If there is no improvement in symptoms the dose may be increased to 50 mg once daily, taken as a single dose of two tablets at bedtime: 2 weeks after treatment initiation in patients with MDD; 4 weeks after treatment initiation in patients with GAD.
The maximum recommended dose should not be exceeded.
Dose escalation has been associated with an increased incidence of serum transaminase elevations. Dose increases to 50 mg should only occur following an assessment of the benefits and risk and assessment of liver function.

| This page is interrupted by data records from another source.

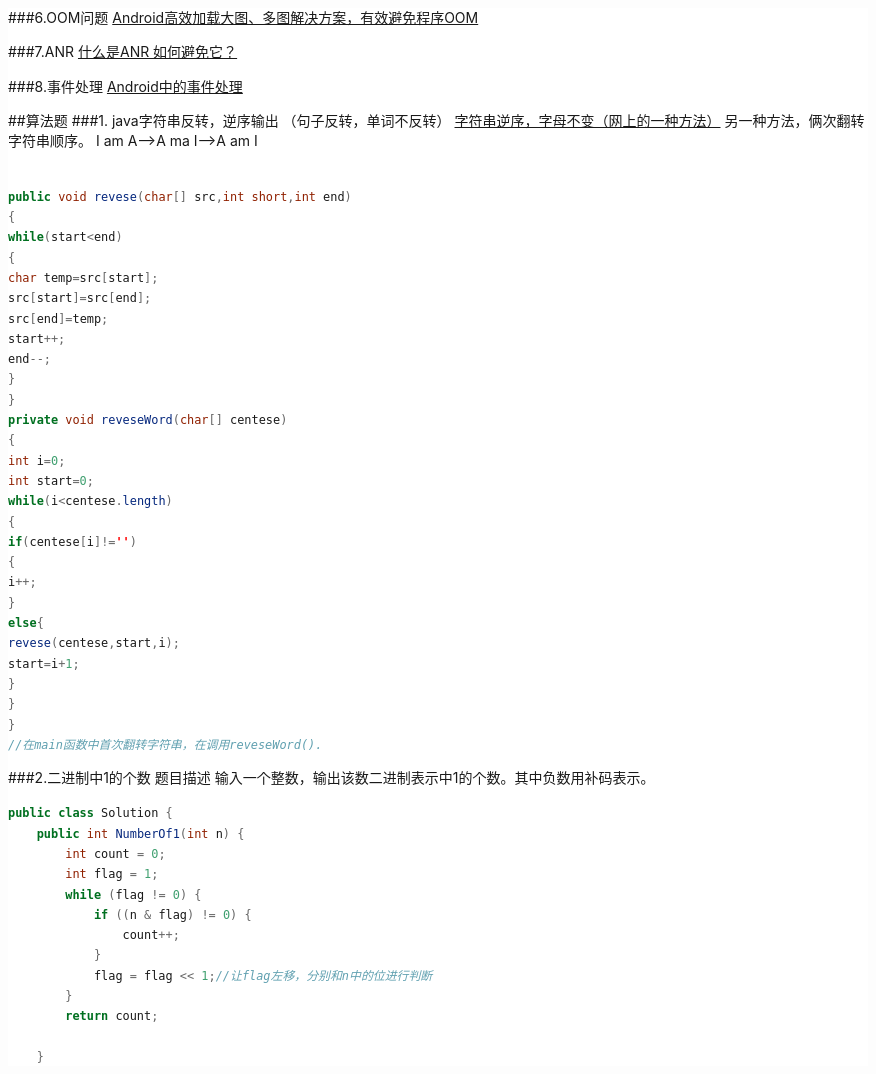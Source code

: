 ###6.OOM问题
[Android高效加载大图、多图解决方案，有效避免程序OOM](http://blog.csdn.net/guolin_blog/article/details/9316683)

###7.ANR
[什么是ANR 如何避免它？](http://blog.csdn.net/Zengyangtech/article/details/6025671)

###8.事件处理
[Android中的事件处理](http://blog.csdn.net/dawanganban/article/details/19285977)


##算法题
###1. java字符串反转，逆序输出
（句子反转，单词不反转）
[字符串逆序，字母不变（网上的一种方法）](http://blog.csdn.net/jaycee110905/article/details/8882337)
另一种方法，俩次翻转字符串顺序。
I am A—>A ma I—>A am I

```java

public void revese(char[] src,int short,int end)
{
while(start<end)
{
char temp=src[start];
src[start]=src[end];
src[end]=temp;
start++;
end--;
}
}
private void reveseWord(char[] centese)
{
int i=0;
int start=0;
while(i<centese.length)
{
if(centese[i]!='')
{
i++;
}
else{
revese(centese,start,i);
start=i+1;
}
}
}
//在main函数中首次翻转字符串，在调用reveseWord().

```
###2.二进制中1的个数
题目描述
输入一个整数，输出该数二进制表示中1的个数。其中负数用补码表示。

```java
public class Solution {
    public int NumberOf1(int n) {
        int count = 0;
        int flag = 1;
        while (flag != 0) {
            if ((n & flag) != 0) {
                count++;
            }
            flag = flag << 1;//让flag左移，分别和n中的位进行判断
        }
        return count;
      
    }
```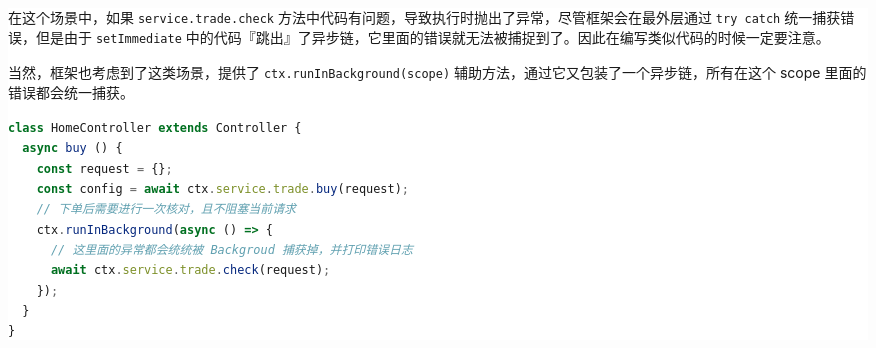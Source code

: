在这个场景中，如果 `service.trade.check` 方法中代码有问题，导致执行时抛出了异常，尽管框架会在最外层通过 `try catch` 统一捕获错误，但是由于 `setImmediate` 中的代码『跳出』了异步链，它里面的错误就无法被捕捉到了。因此在编写类似代码的时候一定要注意。

当然，框架也考虑到了这类场景，提供了 `ctx.runInBackground(scope)` 辅助方法，通过它又包装了一个异步链，所有在这个 scope 里面的错误都会统一捕获。

```js
class HomeController extends Controller {
  async buy () {
    const request = {};
    const config = await ctx.service.trade.buy(request);
    // 下单后需要进行一次核对，且不阻塞当前请求
    ctx.runInBackground(async () => {
      // 这里面的异常都会统统被 Backgroud 捕获掉，并打印错误日志
      await ctx.service.trade.check(request);
    });
  }
}
```

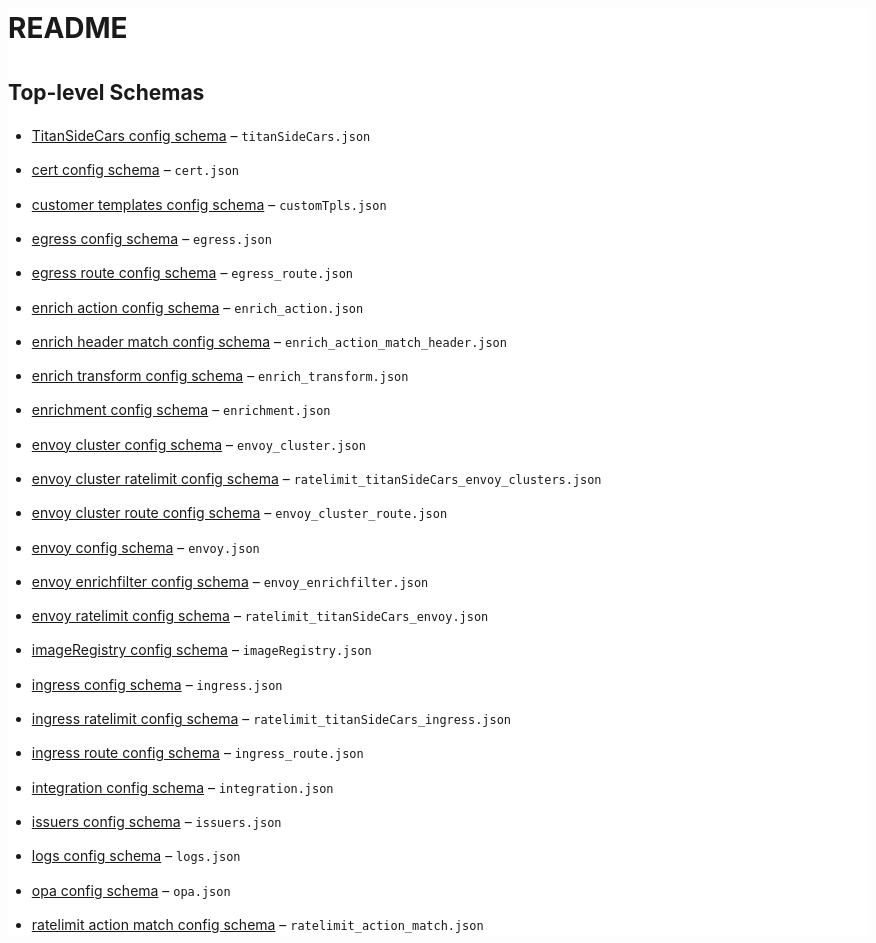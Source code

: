 # README

## Top-level Schemas

* [TitanSideCars config schema](./titansidecars.md "titanSideCars configuration schema") – `titanSideCars.json`

* [cert config schema](./cert.md "titanSideCars") – `cert.json`

* [customer templates config schema](./customtpls.md "titanSideCars") – `customTpls.json`

* [egress config schema](./egress.md "titanSideCars") – `egress.json`

* [egress route config schema](./egress_route.md "titanSideCars") – `egress_route.json`

* [enrich action config schema](./enrich_action.md "\[ingress|egress]") – `enrich_action.json`

* [enrich header match config schema](./enrich_action_match_header.md "\[ingress|egress]") – `enrich_action_match_header.json`

* [enrich transform config schema](./enrich_transform.md "\[ingress|egress]") – `enrich_transform.json`

* [enrichment config schema](./enrichment.md "titanSideCars") – `enrichment.json`

* [envoy cluster config schema](./envoy_cluster.md "titanSideCars") – `envoy_cluster.json`

* [envoy cluster ratelimit config schema](./ratelimit_titansidecars_envoy_clusters.md "titanSideCars") – `ratelimit_titanSideCars_envoy_clusters.json`

* [envoy cluster route config schema](./envoy_cluster_route.md "titanSideCars") – `envoy_cluster_route.json`

* [envoy config schema](./envoy.md "titanSideCars") – `envoy.json`

* [envoy enrichfilter config schema](./envoy_enrichfilter.md "titanSideCars") – `envoy_enrichfilter.json`

* [envoy ratelimit config schema](./ratelimit_titansidecars_envoy.md "titanSideCars") – `ratelimit_titanSideCars_envoy.json`

* [imageRegistry config schema](./imageregistry.md "titanSideCars") – `imageRegistry.json`

* [ingress config schema](./ingress.md "titanSideCars") – `ingress.json`

* [ingress ratelimit config schema](./ratelimit_titansidecars_ingress.md "titanSideCars") – `ratelimit_titanSideCars_ingress.json`

* [ingress route config schema](./ingress_route.md "titanSideCars") – `ingress_route.json`

* [integration config schema](./integration.md "titanSideCars") – `integration.json`

* [issuers config schema](./issuers.md "titanSideCars") – `issuers.json`

* [logs config schema](./logs.md "titanSideCars") – `logs.json`

* [opa config schema](./opa.md "titanSideCars") – `opa.json`

* [ratelimit action match config schema](./ratelimit_action_match.md "ratelimit") – `ratelimit_action_match.json`
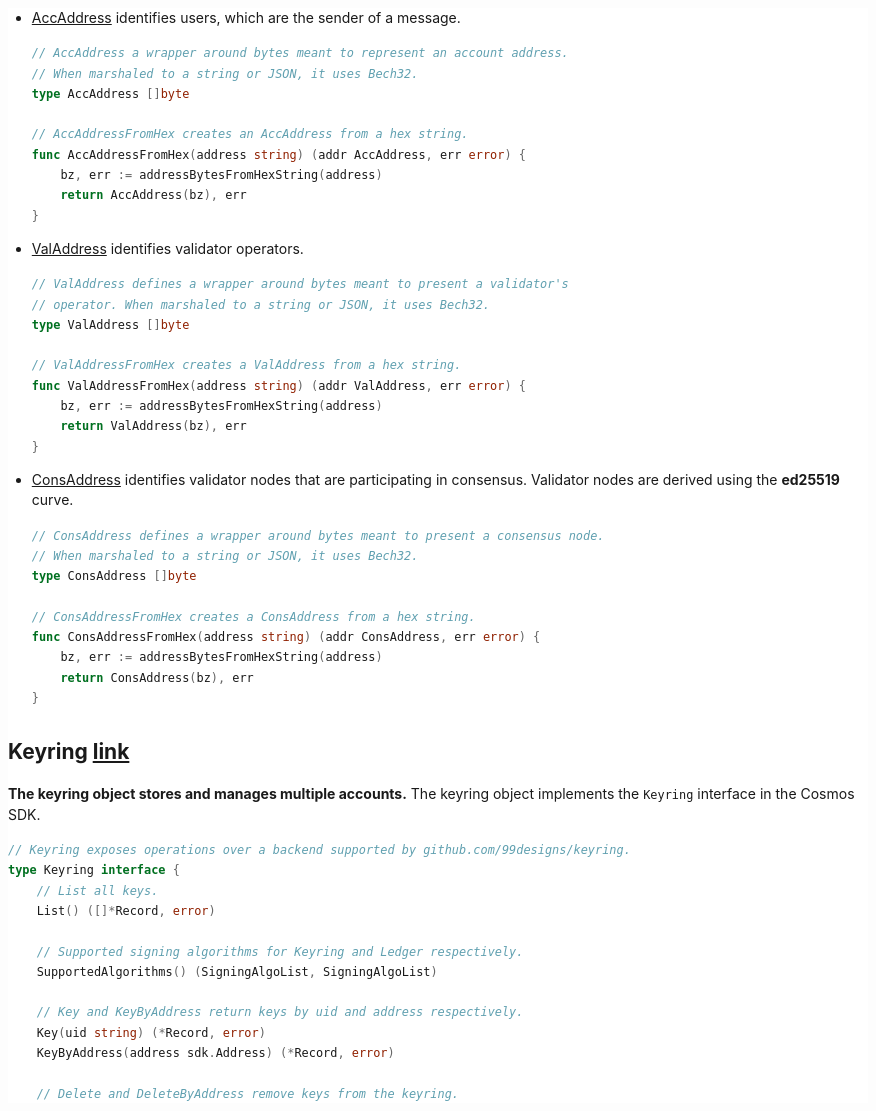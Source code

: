 * [AccAddress](https://github.com/cosmos/cosmos-sdk/blob/1dba6735739e9b4556267339f0b67eaec9c609ef/types/address.go#L129) identifies users, which are the sender of a message.

	```go
	// AccAddress a wrapper around bytes meant to represent an account address.
	// When marshaled to a string or JSON, it uses Bech32.
	type AccAddress []byte

	// AccAddressFromHex creates an AccAddress from a hex string.
	func AccAddressFromHex(address string) (addr AccAddress, err error) {
		bz, err := addressBytesFromHexString(address)
		return AccAddress(bz), err
	}
	```
* [ValAddress](https://github.com/cosmos/cosmos-sdk/blob/23e864bc987e61af84763d9a3e531707f9dfbc84/types/address.go#L298) identifies validator operators.
	```go
	// ValAddress defines a wrapper around bytes meant to present a validator's
	// operator. When marshaled to a string or JSON, it uses Bech32.
	type ValAddress []byte

	// ValAddressFromHex creates a ValAddress from a hex string.
	func ValAddressFromHex(address string) (addr ValAddress, err error) {
		bz, err := addressBytesFromHexString(address)
		return ValAddress(bz), err
	}
	```
* [ConsAddress](https://github.com/cosmos/cosmos-sdk/blob/23e864bc987e61af84763d9a3e531707f9dfbc84/types/address.go#L448) identifies validator nodes that are participating in consensus. Validator nodes are derived using the <b>ed25519</b> curve.

	```go
	// ConsAddress defines a wrapper around bytes meant to present a consensus node.
	// When marshaled to a string or JSON, it uses Bech32.
	type ConsAddress []byte

	// ConsAddressFromHex creates a ConsAddress from a hex string.
	func ConsAddressFromHex(address string) (addr ConsAddress, err error) {
		bz, err := addressBytesFromHexString(address)
		return ConsAddress(bz), err
	}
	```





## Keyring [link](https://github.com/cosmos/cosmos-sdk/blob/bf11b1bf1fa0c52fb2cd51e4f4ab0c90a4dd38a0/crypto/keyring/keyring.go#L55)

**The keyring object stores and manages multiple accounts.** The keyring object implements the <code>Keyring</code> interface in the Cosmos SDK.

```go
// Keyring exposes operations over a backend supported by github.com/99designs/keyring.
type Keyring interface {
	// List all keys.
	List() ([]*Record, error)

	// Supported signing algorithms for Keyring and Ledger respectively.
	SupportedAlgorithms() (SigningAlgoList, SigningAlgoList)

	// Key and KeyByAddress return keys by uid and address respectively.
	Key(uid string) (*Record, error)
	KeyByAddress(address sdk.Address) (*Record, error)

	// Delete and DeleteByAddress remove keys from the keyring.
```
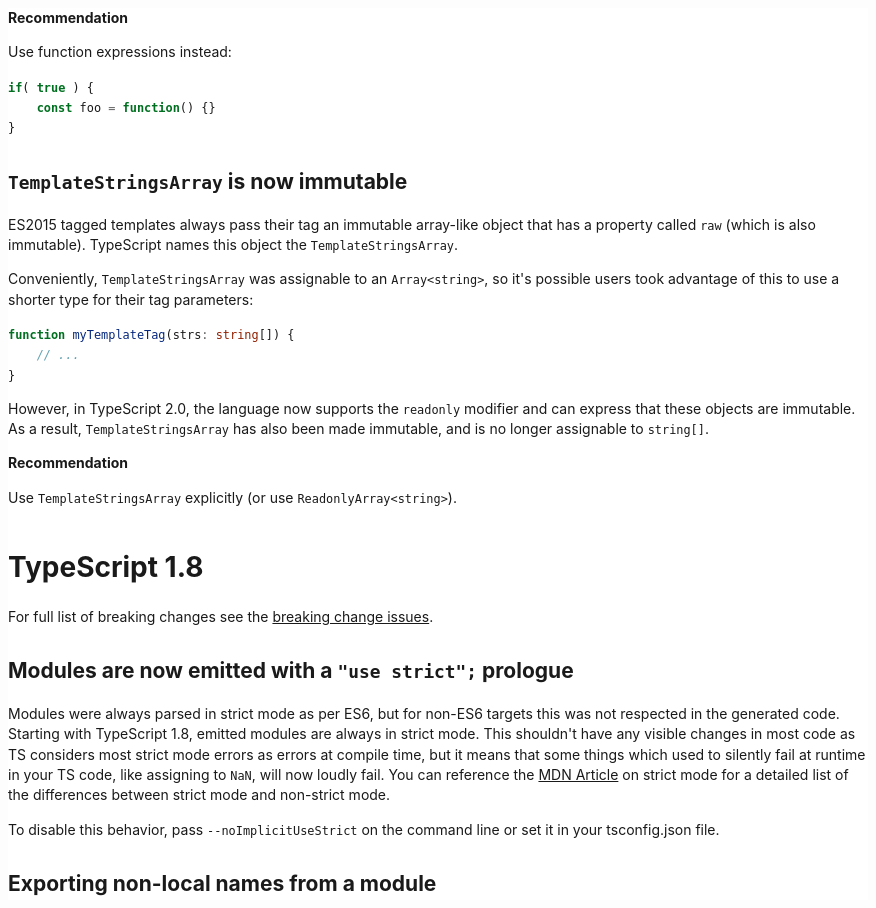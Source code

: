 **Recommendation**

Use function expressions instead:

```ts
if( true ) {
    const foo = function() {}
}
```

## `TemplateStringsArray` is now immutable

ES2015 tagged templates always pass their tag an immutable array-like object that has a property called `raw` (which is also immutable).
TypeScript names this object the `TemplateStringsArray`.

Conveniently, `TemplateStringsArray` was assignable to an `Array<string>`, so it's possible users took advantage of this to use a shorter type for their tag parameters:

```ts
function myTemplateTag(strs: string[]) {
    // ...
}
```

However, in TypeScript 2.0, the language now supports the `readonly` modifier and can express that these objects are immutable.
As a result, `TemplateStringsArray` has also been made immutable, and is no longer assignable to `string[]`.

**Recommendation**

Use `TemplateStringsArray` explicitly (or use `ReadonlyArray<string>`).

# TypeScript 1.8

For full list of breaking changes see the [breaking change issues](https://github.com/Microsoft/TypeScript/issues?q=is%3Aissue+milestone%3A%22TypeScript+1.8%22+label%3A%22Breaking+Change%22+is%3Aclosed).

## Modules are now emitted with a `"use strict";` prologue

Modules were always parsed in strict mode as per ES6, but for non-ES6 targets this was not respected in the generated code. Starting with TypeScript 1.8, emitted modules are always in strict mode. This shouldn't have any visible changes in most code as TS considers most strict mode errors as errors at compile time, but it means that some things which used to silently fail at runtime in your TS code, like assigning to `NaN`, will now loudly fail. You can reference the [MDN Article](https://developer.mozilla.org/en-US/docs/Web/JavaScript/Reference/Strict_mode) on strict mode for a detailed list of the differences between strict mode and non-strict mode.

To disable this behavior, pass `--noImplicitUseStrict` on the command line or set it in your tsconfig.json file.

## Exporting non-local names from a module
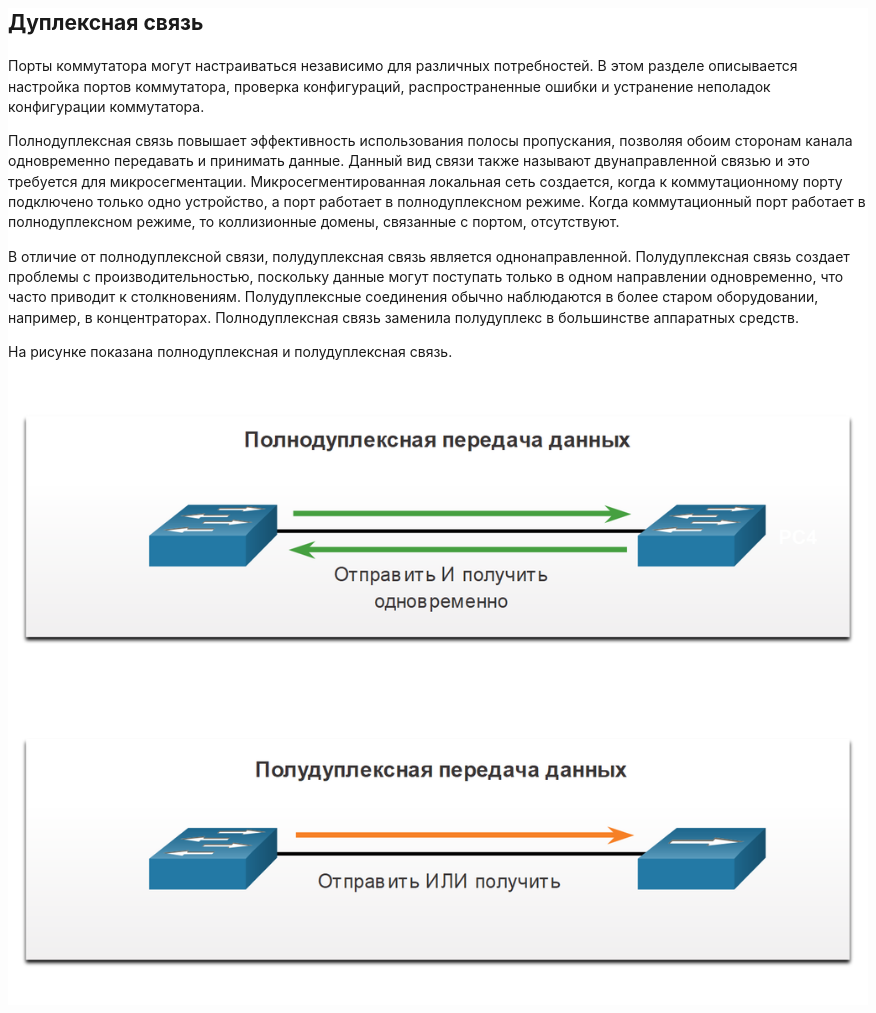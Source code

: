 
## Дуплексная связь

Порты коммутатора могут настраиваться независимо для различных потребностей. В этом разделе описывается настройка портов коммутатора, проверка конфигураций, распространенные ошибки и устранение неполадок конфигурации коммутатора.

Полнодуплексная связь повышает эффективность использования полосы пропускания, позволяя обоим сторонам канала одновременно передавать и принимать данные. Данный вид связи также называют двунаправленной связью и это требуется для микросегментации. Микросегментированная локальная сеть создается, когда к коммутационному порту подключено только одно устройство, а порт работает в полнодуплексном режиме. Когда коммутационный порт работает в полнодуплексном режиме, то коллизионные домены, связанные с портом, отсутствуют.

В отличие от полнодуплексной связи, полудуплексная связь является однонаправленной. Полудуплексная связь создает проблемы с производительностью, поскольку данные могут поступать только в одном направлении одновременно, что часто приводит к столкновениям. Полудуплексные соединения обычно наблюдаются в более старом оборудовании, например, в концентраторах. Полнодуплексная связь заменила полудуплекс в большинстве аппаратных средств.

На рисунке показана полнодуплексная и полудуплексная связь.

![](./assets/1.2.1.png)
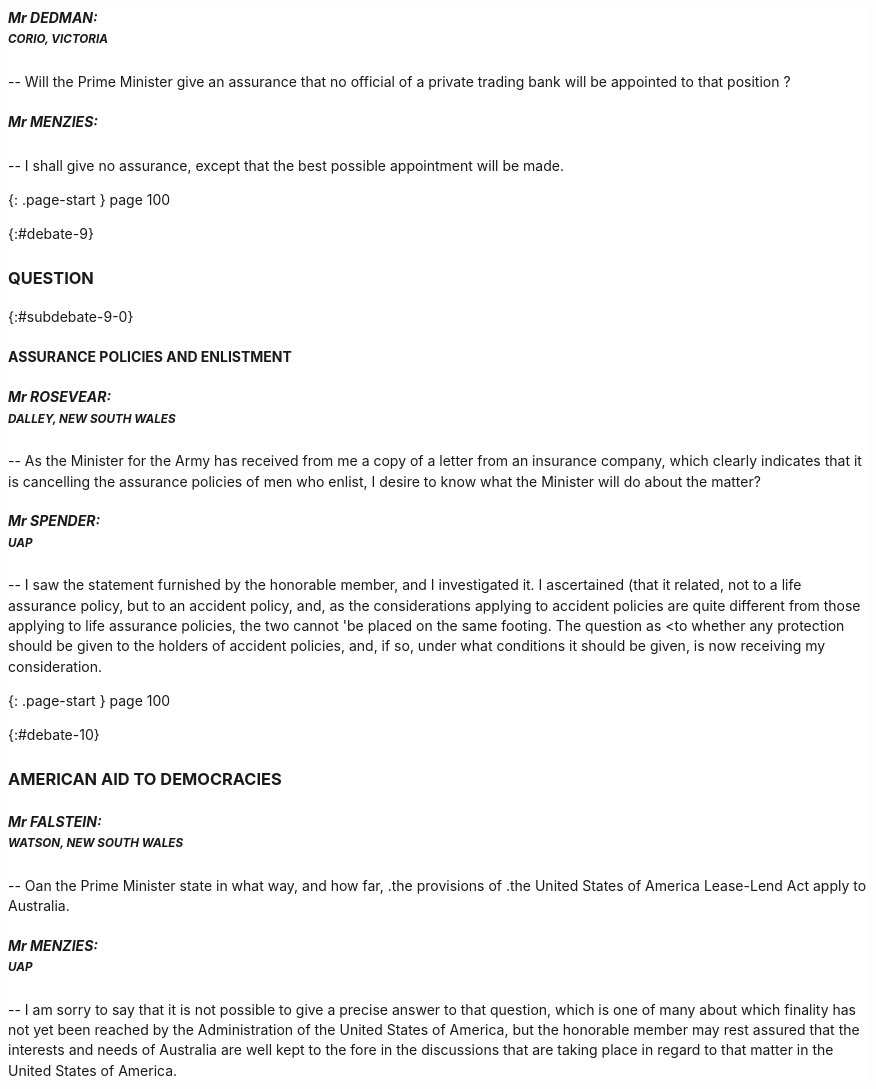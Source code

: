 ##### Mr DEDMAN:<br><small class="text-muted">CORIO, VICTORIA</small>

-- Will the Prime Minister give an assurance that no official of a private trading bank will be appointed to that position ? 

##### Mr MENZIES:

-- I shall give no assurance, except that the best possible appointment will be made. 

{: .page-start }
page 100

{:#debate-9}
### QUESTION

{:#subdebate-9-0}
#### ASSURANCE POLICIES AND ENLISTMENT

##### Mr ROSEVEAR:<br><small class="text-muted">DALLEY, NEW SOUTH WALES</small>

-- As the Minister for the Army has received from me a copy of a letter from an insurance company, which clearly indicates that it is cancelling the assurance policies of men who enlist, I desire to know what the Minister will do  about  the matter? 

##### Mr SPENDER:<br><small class="text-muted">UAP</small>

-- I saw the statement furnished by the honorable member, and I investigated it. I ascertained (that it related, not to a life assurance policy, but to an accident policy, and, as the considerations applying to accident policies are quite different from those applying to life assurance policies, the two cannot 'be placed on the same footing. The question as &lt;to whether any protection should be given to the holders of accident policies, and, if so, under what conditions it should be given, is now receiving my consideration. 

{: .page-start }
page 100

{:#debate-10}
### AMERICAN AID TO DEMOCRACIES

##### Mr FALSTEIN:<br><small class="text-muted">WATSON, NEW SOUTH WALES</small>

-- Oan the Prime Minister state in what way, and how far, .the provisions of .the United States of America Lease-Lend Act apply to Australia. 

##### Mr MENZIES:<br><small class="text-muted">UAP</small>

-- I am sorry to say that it is not possible to give a precise answer to that question, which is one of many about which finality has not yet been reached by the Administration of the United States of America, but the honorable member may rest assured that the interests and needs of Australia are well kept to the fore in the discussions that are taking place in regard to that matter in the United States of America.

Liver function tests should be performed in all patients before initiation of treatment and before a dose increase to 50 mg. Treatment with VALDOXAN (agomelatine) should not be initiated if serum transaminase levels are > 3 times the upper limit of normal range (see Contraindications and Precautions).
During treatment transaminases should be monitored periodically after around 3, 6 (end of acute phase), 12, and 24 (end of maintenance phase) weeks with regimen to be repeated following dose increase to 50 mg and thereafter when clinically indicated (see Precautions). Treatment should be discontinued if serum transaminase levels are > 3 times the upper limit of the normal range (see Contraindications and Precautions).
Treatment duration: Both MDD and GAD are diseases with a chronic course and long-term treatments are therefore warranted to consolidate response and prevent relapse.
Patients with MDD and/or GAD should be treated for a period of at least six months following response to ensure that they are free of symptoms.
VALDOXAN (agomelatine) tablets may be taken with or without food.
Switching to agomelatine from other antidepressants (SSRIs) or SNRIs): Patients may experience discontinuation symptoms after cessation from an SSRI/SNRI antidepressant. The product information of the actual SSRI/SNRI should be consulted on how to withdraw the treatment to avoid discontinuation symptoms. VALDOXAN (agomelatine) can be started immediately while tapering the dosage of an SSRI/SNRI (see Contraindications and Pharmacology: Pharmacodynamics under Actions).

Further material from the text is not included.